** The data follows **
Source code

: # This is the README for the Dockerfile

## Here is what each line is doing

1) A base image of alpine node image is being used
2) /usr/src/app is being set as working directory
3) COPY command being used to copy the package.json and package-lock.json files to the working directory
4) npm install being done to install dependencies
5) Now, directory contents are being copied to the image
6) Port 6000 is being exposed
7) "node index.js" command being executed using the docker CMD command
** End of The data **
Problem to solve
Each record should be returned precisely as written.

Written response
Source code

: # This is the README for the Dockerfile

## Here is what each line is doing

1) A base image of alpine node image is being used
2) /usr/src/app is being set as working directory
3) COPY command being used to copy the package.json and package-lock.json files to the working directory
4) npm install being done to install dependencies
5) Now, directory contents are being copied to the image
6) Port 6000 is being exposed
7) "node index.js" command being executed using the docker CMD command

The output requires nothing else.